Psychological trauma is defined differently by psychologists than the general population. It typically describes a life-threatening event, such as seeing someone badly injured or killed, thinking you might be badly injured or killed, or being harassed or assaulted or witnessing someone else harassed or assaulted. This can take many forms, such as military experiences (e.g., combat service, a training injury, or military sexual trauma), sexual or physical harassment or assault, a car or motorcycle accident, or experiencing a natural disaster.

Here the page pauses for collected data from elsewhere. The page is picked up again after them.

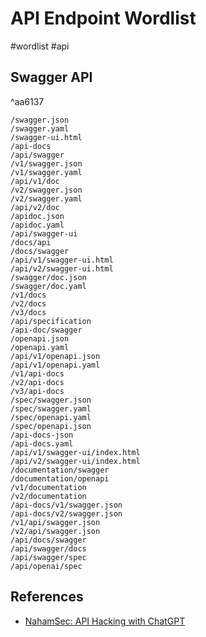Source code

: # API Endpoint Wordlist

#wordlist #api

## Swagger API

^aa6137

```
/swagger.json
/swagger.yaml
/swagger-ui.html
/api-docs
/api/swagger
/v1/swagger.json
/v1/swagger.yaml
/api/v1/doc
/v2/swagger.json
/v2/swagger.yaml
/api/v2/doc
/apidoc.json
/apidoc.yaml
/api/swagger-ui
/docs/api
/docs/swagger
/api/v1/swagger-ui.html
/api/v2/swagger-ui.html
/swagger/doc.json
/swagger/doc.yaml
/v1/docs
/v2/docs
/v3/docs
/api/specification
/api-doc/swagger
/openapi.json
/openapi.yaml
/api/v1/openapi.json
/api/v1/openapi.yaml
/v1/api-docs
/v2/api-docs
/v3/api-docs
/spec/swagger.json
/spec/swagger.yaml
/spec/openapi.yaml
/spec/openapi.json
/api-docs-json
/api-docs.yaml
/api/v1/swagger-ui/index.html
/api/v2/swagger-ui/index.html
/documentation/swagger
/documentation/openapi
/v1/documentation
/v2/documentation
/api-docs/v1/swagger.json
/api-docs/v2/swagger.json
/v1/api/swagger.json
/v2/api/swagger.json
/api/docs/swagger
/api/swagger/docs
/api/swagger/spec
/api/openai/spec
```

## References

- [NahamSec: API Hacking with ChatGPT](https://www.youtube.com/watch?v=BTlUEWHRldk)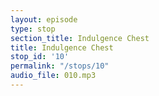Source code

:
 ```yaml
---
layout: episode
type: stop
section_title: Indulgence Chest
title: Indulgence Chest
stop_id: '10'
permalink: "/stops/10"
audio_file: 010.mp3
---
```


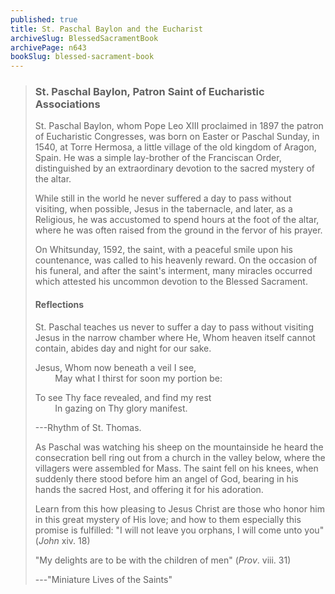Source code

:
 ```yaml
---
published: true
title: St. Paschal Baylon and the Eucharist
archiveSlug: BlessedSacramentBook
archivePage: n643
bookSlug: blessed-sacrament-book
---
```


> ### St. Paschal Baylon, Patron Saint of Eucharistic Associations
>
> St. Paschal Baylon, whom Pope Leo XIII proclaimed in 1897 the patron of Eucharistic Congresses, was born on Easter or Paschal Sunday, in 1540, at Torre Hermosa, a little village of the old kingdom of Aragon, Spain. He was a simple lay-brother of the Franciscan Order, distinguished by an extraordinary devotion to the sacred mystery of the altar.
>
> While still in the world he never suffered a day to pass without visiting, when possible, Jesus in the tabernacle, and later, as a Religious, he was accustomed to spend hours at the foot of the altar, where he was often raised from the ground in the fervor of his prayer.
>
> On Whitsunday, 1592, the saint, with a peaceful smile upon his countenance, was called to his heavenly reward. On the occasion of his funeral, and after the saint's interment, many miracles occurred which attested his uncommon devotion to the Blessed Sacrament.
>
> #### Reflections
>
> St. Paschal teaches us never to suffer a day to pass without visiting Jesus in the narrow chamber where He, Whom heaven itself cannot contain, abides day and night for our sake.
>
> Jesus, Whom now beneath a veil I see,  
> &nbsp;&nbsp;&nbsp;&nbsp;&nbsp;&nbsp;&nbsp;&nbsp;May what I thirst for soon my portion be:
>
> To see Thy face revealed, and find my rest  
> &nbsp;&nbsp;&nbsp;&nbsp;&nbsp;&nbsp;&nbsp;&nbsp;In gazing on Thy glory manifest.
>
> ---Rhythm of St. Thomas.
>
> As Paschal was watching his sheep on the mountainside he heard the consecration bell ring out from a church in the valley below, where the villagers were assembled for Mass. The saint fell on his knees, when suddenly there stood before him an angel of God, bearing in his hands the sacred Host, and offering it for his adoration.
>
> Learn from this how pleasing to Jesus Christ are those who honor him in this great mystery of His love; and how to them especially this promise is fulfilled: "I will not leave you orphans, I will come unto you" (*John* xiv. 18)
>
> "My delights are to be with the children of men" (*Prov*. viii. 31)
>
> ---"Miniature Lives of the Saints"

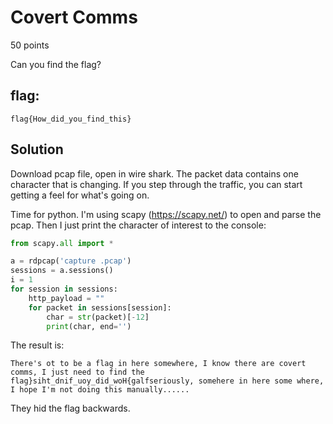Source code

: # Covert Comms
50 points

Can you find the flag?

## flag:
```shell
flag{How_did_you_find_this}
```

## Solution
Download pcap file, open in wire shark. The packet data contains one character that is changing. If you step through the traffic, you can start getting a feel for what's going on.

Time for python. I'm using scapy (https://scapy.net/) to open and parse the pcap. Then I just print the character of interest to the console:
```python
from scapy.all import *

a = rdpcap('capture .pcap')
sessions = a.sessions()
i = 1
for session in sessions:
    http_payload = ""
    for packet in sessions[session]:
        char = str(packet)[-12]
        print(char, end='')
```

The result is:
```shell
There's ot to be a flag in here somewhere, I know there are covert comms, I just need to find the flag}siht_dnif_uoy_did_woH{galfseriously, somehere in here some where, I hope I'm not doing this manually......
```

They hid the flag backwards.

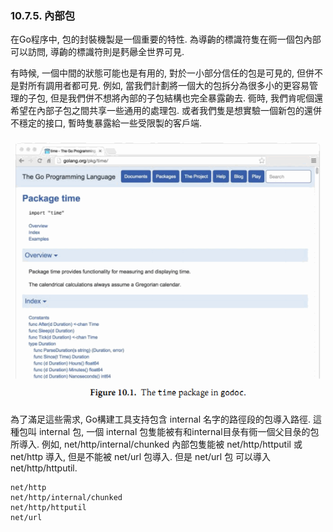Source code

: ### 10.7.5. 內部包

在Go程序中, 包的封裝機製是一個重要的特性. 為導齣的標識符隻在衕一個包內部可以訪問, 導齣的標識符則是麫曏全世界可見.

有時候, 一個中間的狀態可能也是有用的, 對於一小部分信任的包是可見的, 但併不是對所有調用者都可見. 例如, 當我們計劃將一個大的包拆分為很多小的更容易管理的子包, 但是我們併不想將內部的子包結構也完全暴露齣去. 衕時, 我們肯呢個還希望在內部子包之間共享一些通用的處理包. 或者我們隻是想實驗一個新包的還併不穩定的接口, 暫時隻暴露給一些受限製的客戶端.

![](../images/ch10-01.png)

為了滿足這些需求, Go構建工具支持包含 internal 名字的路徑段的包導入路徑. 這種包叫 internal 包, 一個 internal 包隻能被有和internal目彔有衕一個父目彔的包所導入. 例如, net/http/internal/chunked 內部包隻能被 net/http/httputil 或 net/http 導入, 但是不能被 net/url 包導入. 但是 net/url 包 可以導入 net/http/httputil.

```
net/http
net/http/internal/chunked
net/http/httputil
net/url
```

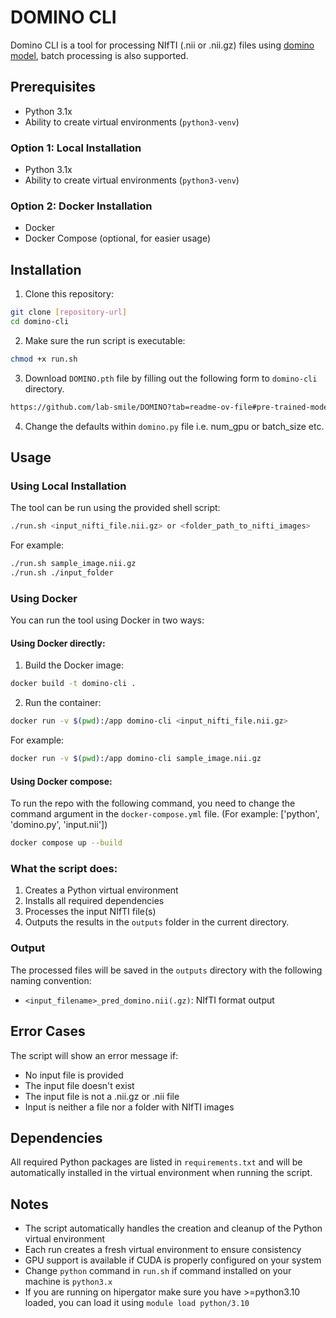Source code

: # DOMINO CLI

Domino CLI is a tool for processing NIfTI (.nii or .nii.gz) files using [domino model](https://github.com/lab-smile/domino), batch processing is also supported.

## Prerequisites

- Python 3.1x
- Ability to create virtual environments (`python3-venv`)

### Option 1: Local Installation
- Python 3.1x
- Ability to create virtual environments (`python3-venv`)

### Option 2: Docker Installation
- Docker
- Docker Compose (optional, for easier usage)


## Installation

1. Clone this repository:
```bash
git clone [repository-url]
cd domino-cli
```

2. Make sure the run script is executable:
```bash
chmod +x run.sh
```

3. Download `DOMINO.pth` file by filling out the following form to `domino-cli` directory.
```bash
https://github.com/lab-smile/DOMINO?tab=readme-ov-file#pre-trained-models
```

4. Change the defaults within `domino.py` file i.e. num_gpu or batch_size etc.

## Usage

### Using Local Installation

The tool can be run using the provided shell script:

```bash
./run.sh <input_nifti_file.nii.gz> or <folder_path_to_nifti_images>
```

For example:
```bash
./run.sh sample_image.nii.gz
./run.sh ./input_folder
```

### Using Docker

You can run the tool using Docker in two ways:

#### Using Docker directly:

1. Build the Docker image:
```bash
docker build -t domino-cli .
```

2. Run the container:
```bash
docker run -v $(pwd):/app domino-cli <input_nifti_file.nii.gz>
```

For example:
```bash
docker run -v $(pwd):/app domino-cli sample_image.nii.gz
```

#### Using Docker compose:
To run the repo with the following command, you need to change the command argument in the `docker-compose.yml` file. (For example: ['python', 'domino.py', 'input.nii'])
```bash
docker compose up --build
```


### What the script does:

1. Creates a Python virtual environment
2. Installs all required dependencies
3. Processes the input NIfTI file(s)
4. Outputs the results in the `outputs` folder in the current directory.

### Output

The processed files will be saved in the `outputs` directory with the following naming convention:
- `<input_filename>_pred_domino.nii(.gz)`: NIfTI format output

## Error Cases

The script will show an error message if:
- No input file is provided
- The input file doesn't exist
- The input file is not a .nii.gz or .nii file
- Input is neither a file nor a folder with NIfTI images

## Dependencies

All required Python packages are listed in `requirements.txt` and will be automatically installed in the virtual environment when running the script.

## Notes

- The script automatically handles the creation and cleanup of the Python virtual environment
- Each run creates a fresh virtual environment to ensure consistency
- GPU support is available if CUDA is properly configured on your system
- Change `python` command in `run.sh` if command installed on your machine is `python3.x`
- If you are running on hipergator make sure you have >=python3.10 loaded, you can load it using `module load python/3.10`

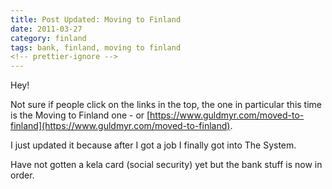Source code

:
 ```yaml
---
title: Post Updated: Moving to Finland
date: 2011-03-27
category: finland
tags: bank, finland, moving to finland
<!-- prettier-ignore -->
---
```


Hey!

Not sure if people click on the links in the top, the one in particular this time is the Moving to Finland one - or [https://www.guldmyr.com/moved-to-finland](https://www.guldmyr.com/moved-to-finland).

I just updated it because after I got a job I finally got into The System.

Have not gotten a kela card (social security) yet but the bank stuff is now in order.
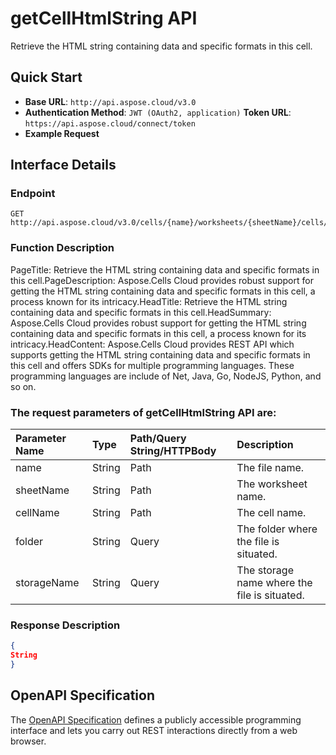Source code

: # **getCellHtmlString API**

Retrieve the HTML string containing data and specific formats in this cell. 

## **Quick Start**

- **Base URL**: `http://api.aspose.cloud/v3.0`
- **Authentication Method**: `JWT (OAuth2, application)`  **Token URL**: `https://api.aspose.cloud/connect/token`
- **Example Request** 
<script src="https://gist.github.com/aspose-cells-cloud-gists/8a5b324fdf3e574dbd747c1a1e24b05d.js?file=Example30_GetCellHtmlString.cs"></script>

## **Interface Details**

### **Endpoint** 

```
GET http://api.aspose.cloud/v3.0/cells/{name}/worksheets/{sheetName}/cells/{cellName}/htmlstring
```

### **Function Description**
PageTitle: Retrieve the HTML string containing data and specific formats in this cell.PageDescription: Aspose.Cells Cloud provides robust support for getting the HTML string containing data and specific formats in this cell, a process known for its intricacy.HeadTitle: Retrieve the HTML string containing data and specific formats in this cell.HeadSummary: Aspose.Cells Cloud provides robust support for getting the HTML string containing data and specific formats in this cell, a process known for its intricacy.HeadContent: Aspose.Cells Cloud provides REST API which supports getting the HTML string containing data and specific formats in this cell and offers SDKs for multiple programming languages. These programming languages are include of Net, Java, Go, NodeJS, Python, and so on.

### The request parameters of **getCellHtmlString** API are: 

| Parameter Name | Type | Path/Query String/HTTPBody | Description | 
| :- | :- | :- |:- | 
|name|String|Path|The file name.|
|sheetName|String|Path|The worksheet name.|
|cellName|String|Path|The cell name.|
|folder|String|Query|The folder where the file is situated.|
|storageName|String|Query|The storage name where the file is situated.|


### **Response Description**
```json
{
String
}
```

## OpenAPI Specification

The [OpenAPI Specification](https://reference.aspose.cloud/cells/#/CellsController/GetCellHtmlString) defines a publicly accessible programming interface and lets you carry out REST interactions directly from a web browser.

After a trauma, a traumatic stress reaction may occur resulting in symptoms such as reexperiencing the trauma, changes in bodily reactions, avoidance of reminders of the trauma, and changes in thoughts. These typically begin to reduce in intensity and frequency over time until they disappear through a process of natural recovery. However, for some people the symptoms persist, may even get worse over time, and begin to cause problems in their lives. These symptoms might also intensify years or even decades after a trauma is experienced, often after a change in life pace such as a change in job or retirement. That is when someone might receive a diagnosis of post-traumatic stress disorder (PTSD). People with PTSD often state they no longer feel like themselves and are unable to engage comfortably in activities they used to do. They also tend to experience associated concerns such as depression, anxiety, guilt, anger, and insomnia. At this point, psychological treatment is effective for understanding why natural recovery did not occur and to "kickstart" the natural recovery process to reduce symptoms and increase functioning and quality of life.
PTSD is not the only issue that may occur following a trauma. Different constellations of symptoms may lead to receiving a different diagnosis. However, effective treatment is available for all conditions.